[WORK TO COMPLETE] Copy exactly, and only, the lines between the start of the entries below and the line containing "propose to calculate", both inclusive. Omit pictures.

[RECORDS SUPPLIED]
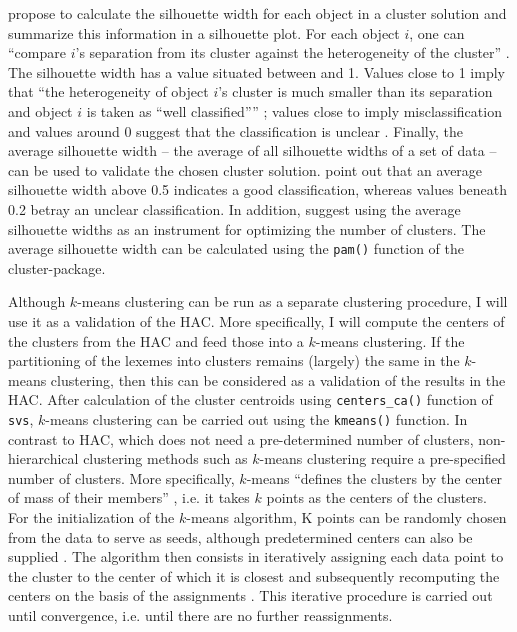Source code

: \citet{kaufman_finding_1990} propose to calculate the silhouette width for each object in a cluster solution and summarize this information in a silhouette plot. For each object $i$, one can “compare $i$’s separation from its cluster against the heterogeneity of the cluster” \citep[138]{everitt_cluster_2011}. The silhouette width has a value situated between  and 1. Values close to 1 imply that “the heterogeneity of object $i$’s cluster is much smaller than its separation and object $i$ is taken as ``well classified''” \citep[128]{everitt_cluster_2011}; values close to  imply misclassification and values around 0 suggest that the classification is unclear \citep[128]{everitt_cluster_2011}. Finally, the average silhouette width – the average of all silhouette widths of a set of data – can be used to validate the chosen cluster solution. \citet{kaufman_finding_1990} point out that an average silhouette width above 0.5 indicates a good classification, whereas values beneath 0.2 betray an unclear classification. In addition, \citet[129]{everitt_cluster_2011} suggest using the average silhouette widths as an instrument for optimizing the number of clusters. The average silhouette width can be calculated using the \texttt{pam()} function of the cluster{}-package.\largerpage

Although $k$-means clustering can be run as a separate clustering procedure, I will use it as a validation of the HAC. More specifically, I will compute the centers of the clusters from the HAC and feed those into a $k$-means clustering. If the partitioning of the lexemes into clusters remains (largely) the same in the $k$-means clustering, then this can be considered as a validation of the results in the HAC. After calculation of the cluster centroids using \texttt{centers\_ca()} function of \texttt{svs}, $k$-means clustering can be carried out using the \texttt{kmeans()} function. In contrast to HAC, which does not need a pre-determined number of clusters, non-hierarchical clustering methods such as $k$-means clustering require a pre-specified number of clusters. More specifically, $k$-means “defines the clusters by the center of mass of their members” \citep[515]{manning_foundations_1999}, i.e. it takes $k$ points as the centers of the clusters. For the initialization of the $k$-means algorithm, K points can be randomly chosen from the data to serve as seeds, although predetermined centers can also be supplied \citep[515]{manning_foundations_1999}. The algorithm then consists in iteratively assigning each data point to the cluster to the center of which it is closest \citep[515]{manning_foundations_1999} and subsequently recomputing the centers on the basis of the assignments \citep[515--516]{manning_foundations_1999}. This iterative procedure is carried out until convergence, i.e. until there are no further reassignments.

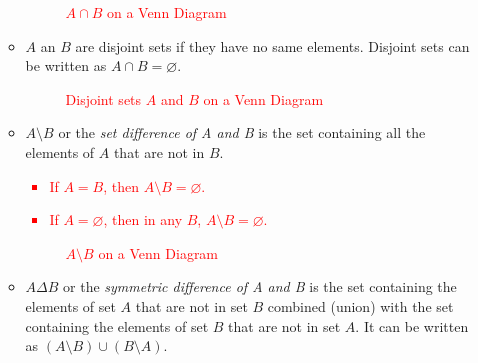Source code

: \begin{itemize}
\begin{itemize}
	\begin{figure}[h!]
	\centering
\caption{\textcolor{red}{$A \cap B$ on a Venn Diagram}}
	\end{figure}
	\item $A$ an $B$ are disjoint sets if they have no same elements. Disjoint sets can be written as $A \cap B=\varnothing$.
	\begin{figure}[h!]
	\centering
\caption{\textcolor{red}{Disjoint sets $A$ and $B$ on a Venn Diagram}}
	\end{figure}
	\item $A \setminus B$ or the \textit{set difference of A and B} is the set containing all the elements of $A$ that are not in $B$.
	\textcolor{red}{
	\begin{itemize}
		\item If $A=B$, then $A \setminus B=\varnothing$.
		\item If $A=\varnothing$, then in any $B$, $A \setminus B=\varnothing$.
	\end{itemize}
	}
	\begin{figure}[h!]
	\centering
\caption{\textcolor{red}{$A \setminus B$ on a Venn Diagram}}
	\end{figure}
	\item $A \Delta B$ or the \textit{symmetric difference of A and B} is  the set containing the elements of set $A$ that are not in set $B$ combined (union) with the set containing the elements of set $B$ that are not in set $A$. It can be written as $(A \setminus B) \cup (B \setminus A)$. 

\end{itemize}
\end{itemize}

[OUTPUT]
Source code

: \citet{kaufman_finding_1990} propose to calculate the silhouette width for each object in a cluster solution and summarize this information in a silhouette plot. For each object $i$, one can “compare $i$’s separation from its cluster against the heterogeneity of the cluster” \citep[138]{everitt_cluster_2011}. The silhouette width has a value situated between  and 1. Values close to 1 imply that “the heterogeneity of object $i$’s cluster is much smaller than its separation and object $i$ is taken as ``well classified''” \citep[128]{everitt_cluster_2011}; values close to  imply misclassification and values around 0 suggest that the classification is unclear \citep[128]{everitt_cluster_2011}. Finally, the average silhouette width – the average of all silhouette widths of a set of data – can be used to validate the chosen cluster solution. \citet{kaufman_finding_1990} point out that an average silhouette width above 0.5 indicates a good classification, whereas values beneath 0.2 betray an unclear classification. In addition, \citet[129]{everitt_cluster_2011} suggest using the average silhouette widths as an instrument for optimizing the number of clusters. The average silhouette width can be calculated using the \texttt{pam()} function of the cluster{}-package.\largerpage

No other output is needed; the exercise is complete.